__Directions__: Repeat the entries below exactly. Begin with the first line and end with the line that contains "<!-- BEGIN_TF_DOCS -->".

Segment Start: Data

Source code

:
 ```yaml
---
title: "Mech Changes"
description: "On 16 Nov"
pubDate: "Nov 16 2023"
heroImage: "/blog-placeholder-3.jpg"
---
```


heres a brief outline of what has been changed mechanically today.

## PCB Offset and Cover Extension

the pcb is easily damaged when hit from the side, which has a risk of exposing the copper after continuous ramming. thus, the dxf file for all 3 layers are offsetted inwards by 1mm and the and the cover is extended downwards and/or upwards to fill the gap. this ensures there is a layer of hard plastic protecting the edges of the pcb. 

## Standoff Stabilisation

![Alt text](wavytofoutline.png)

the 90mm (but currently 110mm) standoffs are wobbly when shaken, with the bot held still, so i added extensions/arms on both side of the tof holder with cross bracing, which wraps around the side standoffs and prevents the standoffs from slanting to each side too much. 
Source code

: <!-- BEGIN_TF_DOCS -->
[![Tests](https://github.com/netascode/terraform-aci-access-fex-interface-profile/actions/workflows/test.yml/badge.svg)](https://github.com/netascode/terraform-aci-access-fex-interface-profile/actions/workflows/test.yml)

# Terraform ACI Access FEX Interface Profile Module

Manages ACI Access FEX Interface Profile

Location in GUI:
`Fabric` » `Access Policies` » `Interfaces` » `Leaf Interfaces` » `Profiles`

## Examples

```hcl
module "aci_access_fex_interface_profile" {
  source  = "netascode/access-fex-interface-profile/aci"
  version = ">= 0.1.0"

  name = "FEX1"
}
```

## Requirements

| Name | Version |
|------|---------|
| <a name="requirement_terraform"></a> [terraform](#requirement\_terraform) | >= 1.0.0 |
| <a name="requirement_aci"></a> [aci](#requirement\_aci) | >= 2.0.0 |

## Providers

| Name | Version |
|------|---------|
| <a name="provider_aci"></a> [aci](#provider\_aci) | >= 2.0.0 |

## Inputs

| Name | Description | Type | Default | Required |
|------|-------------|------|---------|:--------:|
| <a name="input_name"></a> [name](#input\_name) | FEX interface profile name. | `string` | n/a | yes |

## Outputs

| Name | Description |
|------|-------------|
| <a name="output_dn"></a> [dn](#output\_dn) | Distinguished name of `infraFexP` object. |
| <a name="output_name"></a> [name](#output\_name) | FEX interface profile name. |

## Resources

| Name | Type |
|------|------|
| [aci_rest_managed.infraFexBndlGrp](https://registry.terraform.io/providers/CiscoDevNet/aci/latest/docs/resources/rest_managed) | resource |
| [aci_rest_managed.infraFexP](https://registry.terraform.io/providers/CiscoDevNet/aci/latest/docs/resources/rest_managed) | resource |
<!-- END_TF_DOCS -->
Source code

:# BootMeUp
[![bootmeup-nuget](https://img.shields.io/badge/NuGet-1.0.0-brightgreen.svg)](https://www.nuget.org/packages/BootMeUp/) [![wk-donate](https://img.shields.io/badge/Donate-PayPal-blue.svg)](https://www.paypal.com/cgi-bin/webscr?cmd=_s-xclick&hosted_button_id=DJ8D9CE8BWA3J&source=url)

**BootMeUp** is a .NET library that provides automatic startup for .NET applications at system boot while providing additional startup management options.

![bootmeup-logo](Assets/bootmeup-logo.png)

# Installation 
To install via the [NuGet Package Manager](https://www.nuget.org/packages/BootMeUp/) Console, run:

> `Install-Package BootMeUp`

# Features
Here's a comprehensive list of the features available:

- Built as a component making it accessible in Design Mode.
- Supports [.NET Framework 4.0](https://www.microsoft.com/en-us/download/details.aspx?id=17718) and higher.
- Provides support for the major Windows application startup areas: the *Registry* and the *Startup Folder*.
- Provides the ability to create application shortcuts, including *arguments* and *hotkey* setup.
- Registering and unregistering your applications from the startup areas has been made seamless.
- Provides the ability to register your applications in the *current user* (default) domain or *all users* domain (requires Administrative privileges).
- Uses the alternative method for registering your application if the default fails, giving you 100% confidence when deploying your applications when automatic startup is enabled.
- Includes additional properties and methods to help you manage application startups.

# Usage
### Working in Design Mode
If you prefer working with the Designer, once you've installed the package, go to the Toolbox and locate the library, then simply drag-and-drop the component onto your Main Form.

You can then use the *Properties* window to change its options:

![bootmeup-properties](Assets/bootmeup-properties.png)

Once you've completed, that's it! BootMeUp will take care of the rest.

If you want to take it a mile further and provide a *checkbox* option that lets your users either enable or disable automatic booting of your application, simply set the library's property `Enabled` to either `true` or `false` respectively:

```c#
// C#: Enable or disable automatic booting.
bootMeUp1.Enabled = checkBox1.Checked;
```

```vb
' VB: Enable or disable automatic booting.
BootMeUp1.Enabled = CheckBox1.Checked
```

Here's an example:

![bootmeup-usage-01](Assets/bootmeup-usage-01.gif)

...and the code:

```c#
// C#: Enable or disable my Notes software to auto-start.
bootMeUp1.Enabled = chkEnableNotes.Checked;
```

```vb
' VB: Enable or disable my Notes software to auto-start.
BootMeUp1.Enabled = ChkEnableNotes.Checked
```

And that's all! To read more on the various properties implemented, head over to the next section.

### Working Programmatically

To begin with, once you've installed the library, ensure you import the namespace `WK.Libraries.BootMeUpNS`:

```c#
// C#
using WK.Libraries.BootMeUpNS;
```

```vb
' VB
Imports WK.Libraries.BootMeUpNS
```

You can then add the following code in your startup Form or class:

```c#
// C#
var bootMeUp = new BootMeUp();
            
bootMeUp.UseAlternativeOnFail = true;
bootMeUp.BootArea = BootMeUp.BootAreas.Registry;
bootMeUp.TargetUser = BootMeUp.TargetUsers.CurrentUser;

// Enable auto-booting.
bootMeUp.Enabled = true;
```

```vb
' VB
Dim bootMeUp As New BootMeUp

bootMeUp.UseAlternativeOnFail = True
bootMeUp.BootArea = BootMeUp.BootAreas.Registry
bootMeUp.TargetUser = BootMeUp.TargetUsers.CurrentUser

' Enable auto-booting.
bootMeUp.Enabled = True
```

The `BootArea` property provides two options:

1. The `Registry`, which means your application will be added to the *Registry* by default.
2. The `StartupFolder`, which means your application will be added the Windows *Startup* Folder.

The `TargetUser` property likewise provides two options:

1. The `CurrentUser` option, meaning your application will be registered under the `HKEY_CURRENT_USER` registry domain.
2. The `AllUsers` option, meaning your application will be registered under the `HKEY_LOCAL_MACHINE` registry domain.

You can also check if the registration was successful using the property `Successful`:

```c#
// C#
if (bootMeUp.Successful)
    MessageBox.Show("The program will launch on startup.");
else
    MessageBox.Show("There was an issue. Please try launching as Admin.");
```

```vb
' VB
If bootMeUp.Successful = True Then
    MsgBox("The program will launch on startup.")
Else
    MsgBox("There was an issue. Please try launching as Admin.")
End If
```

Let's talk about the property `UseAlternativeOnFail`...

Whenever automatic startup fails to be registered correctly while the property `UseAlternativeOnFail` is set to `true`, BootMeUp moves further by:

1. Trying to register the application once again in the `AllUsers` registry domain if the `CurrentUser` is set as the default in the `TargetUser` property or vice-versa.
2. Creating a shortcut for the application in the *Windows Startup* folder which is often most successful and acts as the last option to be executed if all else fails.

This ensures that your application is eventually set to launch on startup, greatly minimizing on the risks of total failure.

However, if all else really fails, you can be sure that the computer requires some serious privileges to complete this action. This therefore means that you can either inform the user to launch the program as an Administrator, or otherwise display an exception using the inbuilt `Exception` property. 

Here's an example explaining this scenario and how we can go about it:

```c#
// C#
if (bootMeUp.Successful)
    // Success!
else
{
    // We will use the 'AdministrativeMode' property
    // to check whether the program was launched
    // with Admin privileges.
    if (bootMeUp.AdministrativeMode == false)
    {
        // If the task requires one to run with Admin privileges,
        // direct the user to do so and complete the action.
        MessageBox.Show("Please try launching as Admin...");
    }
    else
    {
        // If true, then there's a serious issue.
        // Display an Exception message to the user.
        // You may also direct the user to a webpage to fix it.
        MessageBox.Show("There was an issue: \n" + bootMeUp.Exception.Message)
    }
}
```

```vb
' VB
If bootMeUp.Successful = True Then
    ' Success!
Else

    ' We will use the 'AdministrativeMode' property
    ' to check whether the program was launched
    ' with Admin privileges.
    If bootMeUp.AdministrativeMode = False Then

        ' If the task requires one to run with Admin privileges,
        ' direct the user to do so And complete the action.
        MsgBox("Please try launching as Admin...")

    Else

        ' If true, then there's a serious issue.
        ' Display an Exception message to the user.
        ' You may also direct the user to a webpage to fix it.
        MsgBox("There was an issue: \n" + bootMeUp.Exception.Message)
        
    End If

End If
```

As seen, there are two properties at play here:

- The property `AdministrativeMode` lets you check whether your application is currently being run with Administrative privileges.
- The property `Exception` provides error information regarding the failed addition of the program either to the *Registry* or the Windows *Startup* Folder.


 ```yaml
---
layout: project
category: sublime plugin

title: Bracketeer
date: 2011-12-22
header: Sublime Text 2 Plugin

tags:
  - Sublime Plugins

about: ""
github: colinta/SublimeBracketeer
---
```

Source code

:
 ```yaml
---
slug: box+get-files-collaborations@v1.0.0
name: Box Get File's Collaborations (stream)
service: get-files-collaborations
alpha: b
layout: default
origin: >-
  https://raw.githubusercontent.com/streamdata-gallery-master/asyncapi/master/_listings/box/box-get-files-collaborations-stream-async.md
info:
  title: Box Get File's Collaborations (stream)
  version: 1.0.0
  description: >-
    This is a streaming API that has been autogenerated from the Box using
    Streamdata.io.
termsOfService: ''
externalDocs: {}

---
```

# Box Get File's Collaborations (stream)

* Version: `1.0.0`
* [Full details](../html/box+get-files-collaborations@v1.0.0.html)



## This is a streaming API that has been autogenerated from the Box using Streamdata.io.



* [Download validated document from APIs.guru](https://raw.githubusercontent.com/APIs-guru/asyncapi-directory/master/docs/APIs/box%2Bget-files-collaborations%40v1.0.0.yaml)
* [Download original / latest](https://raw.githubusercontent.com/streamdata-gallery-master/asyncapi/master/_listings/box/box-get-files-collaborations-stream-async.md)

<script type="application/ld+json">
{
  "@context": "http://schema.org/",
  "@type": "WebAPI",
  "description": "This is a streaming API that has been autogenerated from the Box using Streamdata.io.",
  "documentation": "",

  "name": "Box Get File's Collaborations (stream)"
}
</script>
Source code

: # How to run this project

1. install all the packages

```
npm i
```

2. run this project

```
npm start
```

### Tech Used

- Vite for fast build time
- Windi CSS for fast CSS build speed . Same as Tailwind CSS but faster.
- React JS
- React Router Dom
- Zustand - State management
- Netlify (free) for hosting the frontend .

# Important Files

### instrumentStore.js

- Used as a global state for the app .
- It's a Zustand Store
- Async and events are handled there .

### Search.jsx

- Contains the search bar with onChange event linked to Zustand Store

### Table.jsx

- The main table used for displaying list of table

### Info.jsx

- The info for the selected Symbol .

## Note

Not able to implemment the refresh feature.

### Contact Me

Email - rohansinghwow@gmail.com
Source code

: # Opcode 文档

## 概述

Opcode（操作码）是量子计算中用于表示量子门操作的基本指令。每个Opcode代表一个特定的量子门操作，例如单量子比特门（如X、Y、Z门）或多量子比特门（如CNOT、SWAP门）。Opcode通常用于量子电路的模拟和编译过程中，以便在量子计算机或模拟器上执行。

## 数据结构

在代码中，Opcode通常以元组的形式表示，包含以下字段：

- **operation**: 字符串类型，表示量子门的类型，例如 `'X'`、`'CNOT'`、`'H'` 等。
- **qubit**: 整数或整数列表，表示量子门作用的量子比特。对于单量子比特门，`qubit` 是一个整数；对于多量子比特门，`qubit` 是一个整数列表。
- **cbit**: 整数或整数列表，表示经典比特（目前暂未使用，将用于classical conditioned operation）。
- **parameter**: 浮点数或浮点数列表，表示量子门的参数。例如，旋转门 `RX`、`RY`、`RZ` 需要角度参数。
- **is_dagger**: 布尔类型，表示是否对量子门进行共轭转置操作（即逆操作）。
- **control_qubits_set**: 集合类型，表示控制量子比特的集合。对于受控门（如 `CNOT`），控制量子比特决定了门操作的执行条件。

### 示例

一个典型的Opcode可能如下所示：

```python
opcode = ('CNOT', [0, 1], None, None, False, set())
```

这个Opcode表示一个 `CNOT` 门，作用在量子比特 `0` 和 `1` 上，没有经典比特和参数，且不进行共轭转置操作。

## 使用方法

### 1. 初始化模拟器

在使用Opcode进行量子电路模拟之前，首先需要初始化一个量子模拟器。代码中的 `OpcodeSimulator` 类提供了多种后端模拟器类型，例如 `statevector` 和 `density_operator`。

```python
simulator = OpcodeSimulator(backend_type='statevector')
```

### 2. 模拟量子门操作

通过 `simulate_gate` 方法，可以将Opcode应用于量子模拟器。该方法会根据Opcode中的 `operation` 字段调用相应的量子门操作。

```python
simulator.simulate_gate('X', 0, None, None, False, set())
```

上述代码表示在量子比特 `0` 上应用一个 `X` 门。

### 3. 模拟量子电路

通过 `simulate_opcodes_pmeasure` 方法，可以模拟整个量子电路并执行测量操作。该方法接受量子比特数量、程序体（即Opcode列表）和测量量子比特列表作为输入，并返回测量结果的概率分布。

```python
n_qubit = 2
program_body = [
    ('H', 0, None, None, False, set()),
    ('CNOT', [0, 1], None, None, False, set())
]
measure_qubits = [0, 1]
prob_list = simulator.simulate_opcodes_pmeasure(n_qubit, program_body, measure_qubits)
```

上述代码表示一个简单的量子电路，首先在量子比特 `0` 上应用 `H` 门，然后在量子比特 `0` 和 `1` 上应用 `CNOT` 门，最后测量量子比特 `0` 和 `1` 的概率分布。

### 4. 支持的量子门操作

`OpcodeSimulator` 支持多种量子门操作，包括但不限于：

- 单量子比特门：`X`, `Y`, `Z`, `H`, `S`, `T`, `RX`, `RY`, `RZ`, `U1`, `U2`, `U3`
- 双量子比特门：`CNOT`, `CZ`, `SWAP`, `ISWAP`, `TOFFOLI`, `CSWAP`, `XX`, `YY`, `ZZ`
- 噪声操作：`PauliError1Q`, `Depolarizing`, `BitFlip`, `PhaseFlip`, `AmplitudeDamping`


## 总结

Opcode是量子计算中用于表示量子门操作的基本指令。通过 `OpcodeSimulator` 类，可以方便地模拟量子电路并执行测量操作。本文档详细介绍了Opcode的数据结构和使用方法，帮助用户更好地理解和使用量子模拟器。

Segment End: Data

__Response below__:
Source code

:
 ```yaml
---
title: "Mech Changes"
description: "On 16 Nov"
pubDate: "Nov 16 2023"
heroImage: "/blog-placeholder-3.jpg"
---
```


heres a brief outline of what has been changed mechanically today.

## PCB Offset and Cover Extension

the pcb is easily damaged when hit from the side, which has a risk of exposing the copper after continuous ramming. thus, the dxf file for all 3 layers are offsetted inwards by 1mm and the and the cover is extended downwards and/or upwards to fill the gap. this ensures there is a layer of hard plastic protecting the edges of the pcb. 

## Standoff Stabilisation

![Alt text](wavytofoutline.png)

the 90mm (but currently 110mm) standoffs are wobbly when shaken, with the bot held still, so i added extensions/arms on both side of the tof holder with cross bracing, which wraps around the side standoffs and prevents the standoffs from slanting to each side too much. 
Source code

: <!-- BEGIN_TF_DOCS -->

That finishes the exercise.